Posts Tagged ‘Healing after war’

Many biographies of the Vietnam era have been written. However enlightening they are most have been written by Americans. One of distinctive exceptions is When Heaven and Earth Changed Places (Doubleday, 1989) written by Le Ly Hayslip, a Vietnamese woman. Le Ly lived through the unimaginable life of a peasant caught in the worst animosities of war, the most recent incursion of foreign powers into her country (what the Vietnamese called “The American War”).

After a long absence she returned to find her father at their ancestral home where he decided to stay when others left. What she found was a broken man barely clinging to life. But the conversation between this father and his struggling and traumatized daughter brought clarity and wisdom that would help her go on with her life.

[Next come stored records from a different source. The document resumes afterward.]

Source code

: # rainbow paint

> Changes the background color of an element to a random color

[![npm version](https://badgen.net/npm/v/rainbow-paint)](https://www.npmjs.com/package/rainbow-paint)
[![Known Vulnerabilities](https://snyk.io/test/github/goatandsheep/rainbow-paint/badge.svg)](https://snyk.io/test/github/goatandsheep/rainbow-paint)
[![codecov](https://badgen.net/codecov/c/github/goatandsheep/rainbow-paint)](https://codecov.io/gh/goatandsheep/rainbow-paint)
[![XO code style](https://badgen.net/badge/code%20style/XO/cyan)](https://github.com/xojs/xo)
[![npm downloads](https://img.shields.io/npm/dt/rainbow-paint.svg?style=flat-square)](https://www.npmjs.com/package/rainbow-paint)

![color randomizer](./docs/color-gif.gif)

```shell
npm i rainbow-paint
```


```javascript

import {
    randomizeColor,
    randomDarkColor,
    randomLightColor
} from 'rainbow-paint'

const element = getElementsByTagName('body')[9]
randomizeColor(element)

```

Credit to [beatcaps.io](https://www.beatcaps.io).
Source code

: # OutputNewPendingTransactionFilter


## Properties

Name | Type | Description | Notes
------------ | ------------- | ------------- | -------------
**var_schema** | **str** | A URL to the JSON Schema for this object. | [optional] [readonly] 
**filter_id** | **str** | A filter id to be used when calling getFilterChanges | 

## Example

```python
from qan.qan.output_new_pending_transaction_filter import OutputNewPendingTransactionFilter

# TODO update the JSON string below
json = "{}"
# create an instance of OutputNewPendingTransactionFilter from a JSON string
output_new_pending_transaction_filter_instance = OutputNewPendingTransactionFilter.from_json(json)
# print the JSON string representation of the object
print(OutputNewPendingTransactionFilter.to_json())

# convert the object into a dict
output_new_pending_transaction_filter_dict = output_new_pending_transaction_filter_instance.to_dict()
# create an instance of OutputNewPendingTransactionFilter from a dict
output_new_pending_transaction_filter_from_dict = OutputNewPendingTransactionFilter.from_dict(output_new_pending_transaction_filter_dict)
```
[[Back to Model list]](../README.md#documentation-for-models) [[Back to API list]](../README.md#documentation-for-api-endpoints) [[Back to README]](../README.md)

My father stopped eating and looked at me intently. “Bay Ly, you were born to be a wife and mother, not a killer… You and me — we weren’t born to make enemies. Don’t make vengeance your god, because such gods are satisfied only by human sacrifice.”

“But there has been s much suffering — so much destruction!” I replied, again on the verge of tears, “Shouldn’t someone be punished?”

“Are you so smart that you truly know who’s to blame? If you ask the Viet Cong, they’ll blame the Americans. If you ask the Americans, they’ll blame the North. If you ask the North, they’ll blame the South. If you ask the South, they’ll blame the Vietcong. If you ask the monks, they’ll blame the Catholics, or tell you our ancestors did something terrible and so brought the endless suffering on our heads. So tell me, who would you punish? The common soldier on both sides who’s only doing his duty? Would you ask the French or Americans to repay our Vietnamese debt?”

“But generals and politicians give orders — orders to kill and destroy. And our own people cheat each other as if there’s nothing to it. I know — I’ve seen it! And nobody has the right to destroy Mother Earth!”

“Well then, Bay Ly, go out and do the same, eh? Kill the killers and cheat the cheaters. That will certainly stop the war, won’t it? Listen little peach blossom … Don’t wonder about right and wrong. Those are weapons as deadly as bombs and bullets. Right is the goodness you carry in your heart — love for your ancestors and your baby and your family and for everything that lives. Wrong is anything that comes between you and that love…that is the battle you were born to fight. That is the victory you must win.”